Maryland Access to Justice Commission Names Second Annual Awards Program Winners
(ANNAPOLIS, Md. – April 18, 2012) The Maryland Access to Justice Commission has announced the recipients of its second annual Maryland Access to Justice Awards.
“The Access to Justice awards recognize individuals, programs and entities that improve the ability of all Marylanders to access the courts or to get legal help in civil legal matters so they can benefit from the rights, protections, services and opportunities that the law provides,” said retired Maryland Court of Appeals Judge Irma S. Raker, chair of the Commission.
--The 2012 Outstanding Program of the Year Award goes to the District Court Self-Help Center operated by Maryland Legal Aid. In 2011, the District Court Self-Help Center provided legal information to more than 10,000 self-represented litigants with civil cases before the District Court of Maryland. Together the walk-in center in Glen Burnie and remote-access services (phone, email and live Web chat) serve more than 1,500 individuals each month. The staff of the District Court Self-Help Center are being honored for demonstrating an extraordinary commitment to aiding those in need, responding with dedication, commitment and ingenuity in developing new services and handling the high volume, high pressure demands of a much-needed service, explained Chief Judge Clyburn of the District Court of Maryland. “Few people who come to the District Court are represented by an attorney, but that doesn’t mean they don’t need help,” Judge Clyburn said. “Our challenge is to serve the needs of the many self-represented court users who may appear at any District Court location throughout the state.”
--Del. Samuel I. Rosenberg, Maryland House of Delegates, and Sen. Jamie Raskin, Maryland Senate, will receive Legislator of the Year Awards.
Rosenberg, vice-chair of the Ways and Means Committee, was one of the lead sponsors of a 2010 bill that enhanced the filing fee surcharge that generated funds for civil legal services in the State during a time when interest-based IOLTA income had significantly declined. In 2011, he introduced three bills to implement the recommendations of the Maryland Access to Justice Commission designed to improve the ability of law students to enter public interest or public service practice.
Raskin, a member of the Maryland Senate's Judicial Proceedings Committee, the Joint Committee on the Chesapeake Bay and Coastal Regions, the Joint Committee on Legislative Ethics and the Joint Committee on Federal Relations, has advanced a number of legislative issues that have enhanced access to justice in Maryland. He has done so in a number of ways, but especially by advancing the public’s understanding of the justice system and their rights under the law.

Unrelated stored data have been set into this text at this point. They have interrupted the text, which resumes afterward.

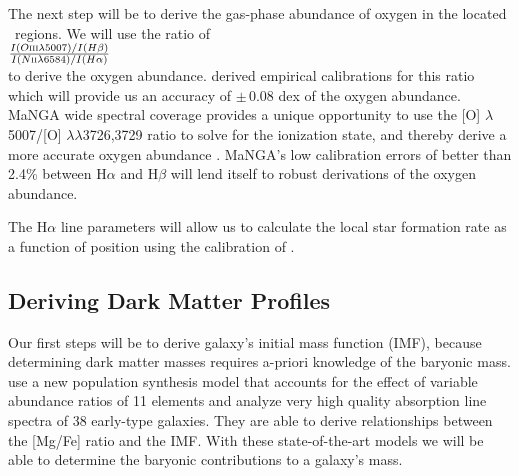 \documentclass[11pt, a4paper, onecolumn]{article}
\begin{document}
\begin{multicols}{2}
    The next step will be to derive the gas-phase abundance of oxygen in the
    located \hii\ regions. We will use the ratio of \\
    
    \begin{math} \centering
        \frac{I(O\textsc{iii} \lambda5007) / I(H\beta)}
             {I(N\textsc{ii} \lambda6584) / I(H\alpha)}
    \end{math} \\

    to derive the oxygen abundance. \citet{stasinska06} derived empirical
    calibrations for this ratio which will provide us an accuracy of
    $\pm$\,0.08 dex of the oxygen abundance. MaNGA wide spectral coverage
    provides a unique opportunity to use the [O\iii] $\lambda$5007/[O\ii]
    $\lambda\lambda$3726,3729 ratio to solve for the ionization state, and
    thereby derive a more accurate oxygen abundance \citep{lopez-sanchez12}.
    MaNGA's low calibration errors of better than 2.4\% between H$\alpha$ and
    H$\beta$ will lend itself to robust derivations of the oxygen abundance.
    
    The H$\alpha$ line parameters will allow us to calculate the local star
    formation rate as a function of position using the calibration of
    \citep{kennicutt94}.

\subsection{Deriving Dark Matter Profiles}

    Our first steps will be to derive galaxy's initial mass function (IMF),
    because determining dark matter masses requires a-priori knowledge of the
    baryonic mass. \citet{conroy12} use a new population synthesis model that
    accounts for the effect of variable abundance ratios of 11 elements and
    analyze very high quality absorption line spectra of 38 early-type
    galaxies.  They are able to derive relationships between the [Mg/Fe] ratio
    and the IMF. With these state-of-the-art models we will be able to
    determine the baryonic contributions to a galaxy's mass.


\end{multicols}
\end{document}
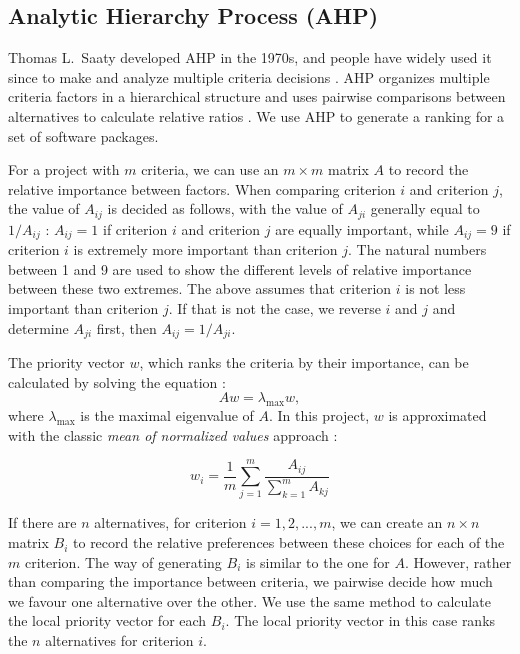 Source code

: \documentclass[final, 3p, times, authoryear]{elsarticle}
\begin{document}
\subsection{Analytic Hierarchy Process (AHP)} \label{sec_AHP}

Thomas L.\ Saaty developed AHP in the 1970s, and people have widely used it
since to make and analyze multiple criteria decisions \citep{VaidyaEtAl2006}.
AHP organizes multiple criteria factors in a hierarchical structure and uses
pairwise comparisons between alternatives to calculate relative ratios
\citep{Saaty1990}. We use AHP to generate a ranking for a set of software
packages.

For a project with $m$ criteria, we can use an $m \times m$ matrix $A$ to record
the relative importance between factors. When comparing criterion $i$ and
criterion $j$, the value of $A_{ij}$ is decided as follows, with the value of
$A_{ji}$ generally equal to $1/A_{ij}$ \citep{Saaty1990}: $A_{ij} = 1$ if
criterion $i$ and criterion $j$ are equally important, while $A_{ij} = 9$ if
criterion $i$ is extremely more important than criterion $j$.  The natural
numbers between 1 and 9 are used to show the different levels of relative
importance between these two extremes. The above assumes that criterion $i$ is
not less important than criterion $j$.  If that is not the case, we reverse $i$
and $j$ and determine $A_{ji}$ first, then $A_{ij} = 1/A_{ji}$.

The priority vector $w$, which ranks the criteria by their importance, can be
calculated by solving the equation \citep{Saaty1990}:
\begin{equation} 
    A w = \lambda_{\text{max}} w,
\end{equation}
where $\lambda_{\text{max}}$ is the maximal eigenvalue of $A$.  In this project,
$w$ is approximated with the classic \textit{mean of normalized values} approach
\citep{AlessioEtAl2006}:

\begin{equation}
w_i = \frac{1}{m}\sum_{j=1}^{m}\frac{A_{ij}}{\sum_{k=1}^{m}A_{kj}}
\end{equation}

If there are $n$ alternatives, for criterion $i = 1, 2, ... , m$, we can create
an $n\times n$ matrix $B_i$ to record the relative preferences between these
choices for each of the $m$ criterion. The way of generating $B_i$ is similar to
the one for $A$. However, rather than comparing the importance between criteria,
we pairwise decide how much we favour one alternative over the other. We use the
same method to calculate the local priority vector for each $B_i$.  The local
priority vector in this case ranks the $n$ alternatives for criterion $i$.
\end{document}
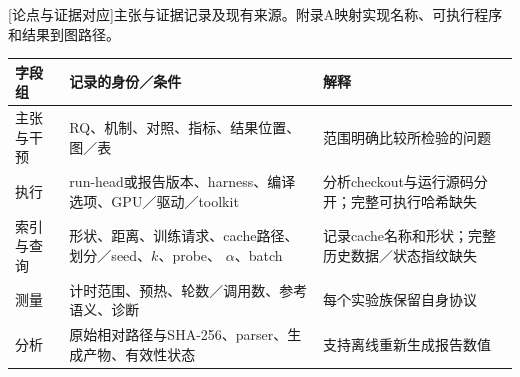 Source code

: \par\medskip\noindent\begin{minipage}{\linewidth}
\centering\captionsetup{hypcap=false}
[论点与证据对应]{主张与证据记录及现有来源。附录A映射实现名称、可执行程序和结果到图路径。}
\label{tab:3-ledger}
\footnotesize\setlength{\tabcolsep}{4pt}
\begin{tabularx}{\linewidth}{@{}p{.24\linewidth}XX@{}}
\toprule
字段组 & 记录的身份／条件 & 解释 \\
\midrule
主张与干预 & RQ、机制、对照、指标、结果位置、图／表 & 范围明确比较所检验的问题 \\
执行 & run-head或报告版本、harness、编译选项、GPU／驱动／toolkit
& 分析checkout与运行源码分开；完整可执行哈希缺失 \\
索引与查询 & 形状、距离、训练请求、cache路径、划分／seed、$k$、probe、
$\alpha$、batch & 记录cache名称和形状；完整历史数据／状态指纹缺失 \\
测量 & 计时范围、预热、轮数／调用数、参考语义、诊断 & 每个实验族保留自身协议 \\
分析 & 原始相对路径与SHA-256、parser、生成产物、有效性状态
& 支持离线重新生成报告数值 \\
\bottomrule
\end{tabularx}
\end{minipage}\par\medskip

-- Lt. Governor Anthony G. Brown will receive the 2012 Executive Branch Award. Brown has used his position within the Executive Branch to champion reforms to enhance access to justice for victims of domestic violence, to enhance the laws that protect the health and safety of children, and to promote access to justice for veterans. He has actively supported reforms to combat domestic violence and increase services and the accessibility of those services to victims. He worked to develop the “Maryland Domestic Violence Health Care Screening and Response Initiative” to quickly identify victims and connect them with free services including crisis and follow-up counseling, forensic examinations, law enforcement support, victim advocacy and community education.
--Two judges will share the 2012 Judge of the Year Award: Judge Karen Murphy Jensen, administrative judge for the Circuit Court for Caroline County, and retired Maryland Court of Appeals Judge Joseph F. Murphy, Jr.
Since her appointment to the Circuit Court in 1999, Judge Jensen has used her role as a judicial leader to support the expansion of access to justice in her own jurisdiction, on the Eastern Shore and across the state. She serves on the Court of Appeals Standing Committee on Pro Bono Legal Services and has actively supported the efforts of Maryland’s local pro bono committees, especially those on the Eastern Shore.
Judge Murphy came to the bench in 1984 after a distinguished career in private practice handling criminal defense matters, and formerly as an assistant and deputy state’s attorney. First appointed to the Circuit Court for Baltimore County, he was appointed in 1993 to the Court of Special Appeals, and served as that court’s Chief Judge from 1996 until his elevation to the Court of Appeals in 2007. He retired from the Court of Appeals in 2011. Judge Murphy has always been supportive of expanding access to representation for individuals, and during his tenure as chair of the Judiciary’s Rules Committee, a number of innovations were adopted that have enhanced access to justice in Maryland.
-- Connie Kratovil-Lavelle, executive director of Family Administration, Administrative Office of the Courts, will be awarded the Judicial Branch Excellence Award for dedicating her skills and energy to Maryland families who need help in negotiating the legal system and the courts. As executive director of the Department of Family Administration, Kratovil-Lavelle has become a powerful spokesperson for alternative dispute resolution that is affordable and effective. Throughout her career, she has dedicated her skills and energy to Maryland families needing assistance in negotiating the legal system and the courts, and has worked to advance initiatives that provide better outcomes for families that pass through the courts, always keeping in mind the importance of making sure all options are available to all families.
The honorees will receive their awards at the 2012 Judicial Conference, which will be held on May 11 in Annapolis.